The Coen Brothers’ film about a pretentious screenwriter trying to unlock his creativity took home a slew of awards at the 1991 Cannes Film Festival, including its top prize, the Palme d’Or. But why? Is it because it satirizes Hollywood so well, or is it for its metaphorical take on heaven and hell? Chances are it’s both, but when you see John Goodman running down a fiery hotel hallway with a shotgun at the film’s end, you may wonder what message the directors were actually trying to convey.

Inherent Vice (2014)

Joaquin Phoenix plays an investigator trying to find his missing ex-girlfriend and her wealthy new beau, but that one case grows to three in an entertaining film filled with a great ’70s rock soundtrack, puzzling contradictions, and a labyrinthine plot that demands multiple viewings.
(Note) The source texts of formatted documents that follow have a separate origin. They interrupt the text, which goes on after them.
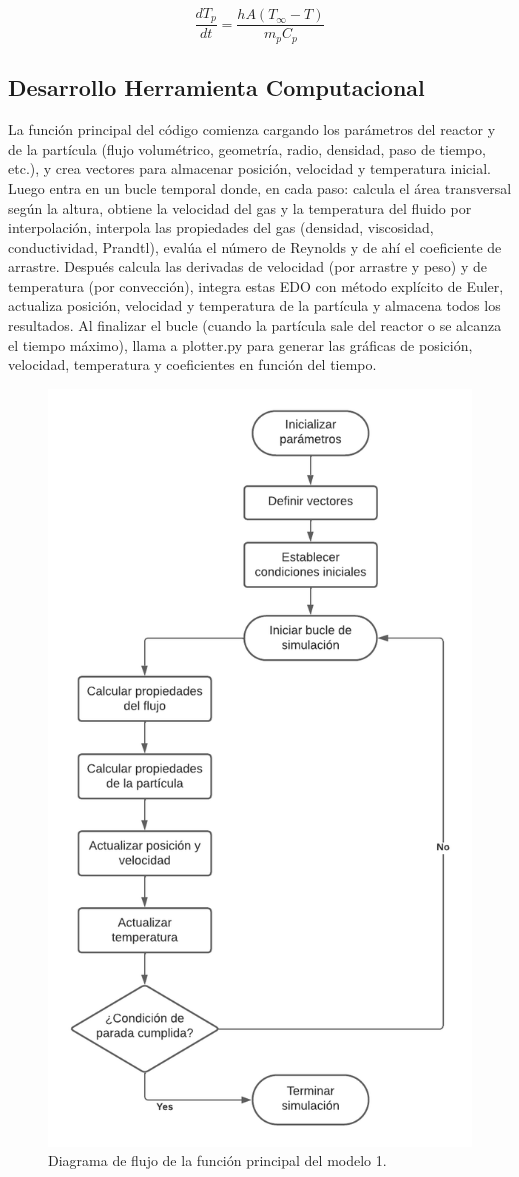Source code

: \documentclass[11pt,stdletter,orderfromtodate,sigleft,twoside]{report}
\begin{document}
\begin{equation}
    \frac{dT_{p}}{dt}=\frac{hA(T_{\infty }-T)}{ m_{p}C_{p}}
\end{equation}


\subsection{Desarrollo Herramienta Computacional}

La función principal del código comienza cargando los parámetros del reactor y de la partícula (flujo volumétrico, geometría, radio, densidad, paso de tiempo, etc.), y crea vectores para almacenar posición, velocidad y temperatura inicial. Luego entra en un bucle temporal donde, en cada paso: calcula el área transversal según la altura, obtiene la velocidad del gas y la temperatura del fluido por interpolación, interpola las propiedades del gas (densidad, viscosidad, conductividad, Prandtl), evalúa el número de Reynolds y de ahí el coeficiente de arrastre. Después calcula las derivadas de velocidad (por arrastre y peso) y de temperatura (por convección), integra estas EDO con método explícito de Euler, actualiza posición, velocidad y temperatura de la partícula y almacena todos los resultados. Al finalizar el bucle (cuando la partícula sale del reactor o se alcanza el tiempo máximo), llama a plotter.py para generar las gráficas de posición, velocidad, temperatura y coeficientes en función del tiempo.

\begin{figure}[H]
    \centering
    \includegraphics[width=0.45\linewidth]{figures/Blank diagram.png}
    \caption{Diagrama de flujo de la función principal del modelo 1.}
    \label{Diagrama de flujo}
\end{figure}
\end{document}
The good news is that Paul Thomas Anderson’s adaptation of Thomas Pynchon’s equally complicated novel is a film you actually want to revisit.
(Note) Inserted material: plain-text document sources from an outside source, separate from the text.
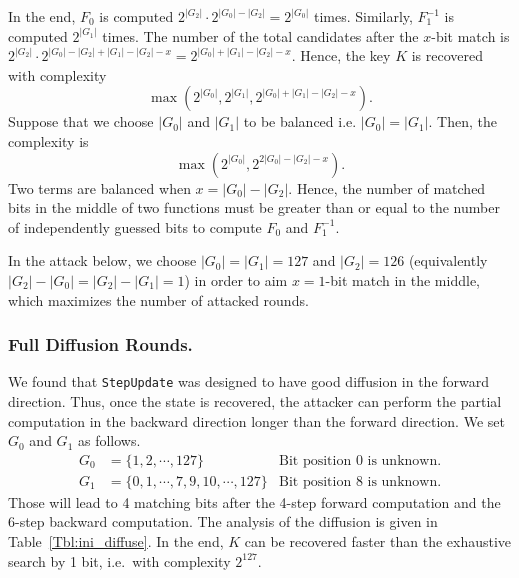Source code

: In the end,
$F_0$ is computed $2^{|G_2|} \cdot 2^{|G_0|-|G_2|} = 2^{|G_0|}$ times.
Similarly, $F_1^{-1}$ is computed $2^{|G_1|}$ times. The number of the total candidates after the $x$-bit match is $2^{|G_2|} \cdot 2^{|G_0|-|G_2| + |G_1|-|G_2| - x} = 2^{|G_0| + |G_1| - |G_2| - x}$. Hence, the key $K$ is recovered with complexity $$\max( 2^{|G_0|}, 2^{|G_1|}, 2^{|G_0| + |G_1| - |G_2| - x}).$$
Suppose that we choose $|G_0|$ and $|G_1|$ to be balanced i.e. $|G_0|=|G_1|$. Then, the complexity is $$\max( 2^{|G_0|}, 2^{2|G_0| - |G_2| - x}).$$
Two terms are balanced when $x = |G_0| - |G_2|$. Hence, the number of matched bits in the middle of two functions must be greater than or equal to the number of independently guessed bits to compute $F_0$ and $F_1^{-1}$.

In the attack below, we choose $|G_0|=|G_1|=127$ and $|G_2|=126$ (equivalently $|G_2|-|G_0| = |G_2|-|G_1| = 1$) in order to aim $x=1$-bit match in the middle, which maximizes the number of attacked rounds.

\subsubsection{Full Diffusion Rounds.}
We found that {\tt StepUpdate} was designed to have good diffusion in the forward direction. Thus, once the state is recovered, the attacker can perform the partial computation in the backward direction longer than the forward direction. We set $G_0$ and $G_1$ as follows.
\begin{align*}
G_0 &= \{1, 2, \cdots, 127\} & \textrm {Bit position 0 is unknown.}\\
G_1 &= \{0, 1, \cdots, 7, 9, 10, \cdots, 127\} & \textrm {Bit position 8 is unknown.}
\end{align*}
Those will lead to 4 matching bits after the 4-step forward computation and the 6-step backward computation. The analysis of the diffusion is given in Table~\ref{Tbl:ini_diffuse}. In the end, $K$ can be recovered faster than the exhaustive search by 1 bit, i.e.~with complexity $2^{127}$.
2001: A Space Odyssey (1968)

Your favorite director’s favorite movie has such an unusual and mysterious ending that you’ll have to watch its subpar sequel, 2010: The Year We Made Contact, to understand what it all meant. Directed by Stanley Kubrick, this classic’s groundbreaking special effects still (rather amazingly) hold up, making it worth a look.

Tinker Tailor Solider Spy (2011)

This film boasts a cast of every great British actor in the last 30 years, but condensing John le Carré’s complex, intricate spy novel into something digestible was something the filmmakers could not achieve. Instead, seek out the 1979 BBC adaptation starring Alec Guinness as former spy George Smiley, which tells its story of double agents and betrayal in just over five hours.

Under the Skin (2014)

There are plenty of subreddits dedicated to explanations about Oscar-winner Jonathan Glazer’s film about an alien (Scarlett Johansson) who seduces and harvests humans (we think) but then begins to sympathize with them (it’s a theory). It all boils down to one powerful scene with a baby alone on a beach that, for some, nails the film’s theme or, for others, muddles the plot.
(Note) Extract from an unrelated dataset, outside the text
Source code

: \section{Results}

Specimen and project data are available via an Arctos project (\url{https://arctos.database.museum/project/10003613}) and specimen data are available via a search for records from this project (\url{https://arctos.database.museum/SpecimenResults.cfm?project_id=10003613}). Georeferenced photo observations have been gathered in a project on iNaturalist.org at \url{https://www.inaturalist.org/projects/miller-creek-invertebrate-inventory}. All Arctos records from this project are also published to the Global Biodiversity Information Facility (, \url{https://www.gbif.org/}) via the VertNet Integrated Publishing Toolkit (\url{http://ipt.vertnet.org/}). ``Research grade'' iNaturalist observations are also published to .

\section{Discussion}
Synecdoche, New York (2008)

Philip Seymour Hoffman portrays an avatar for the film’s writer and director, Charlie Kaufman. He struggles to put on a play inside a life-size replica of New York City he’s built with the MacArthur Grant he was awarded. As the years go on, the distinction between the play and the real world becomes muddled, leaving the actors (and the movie’s viewers) struggling to figure out what’s really happening.

Annihilation (2018)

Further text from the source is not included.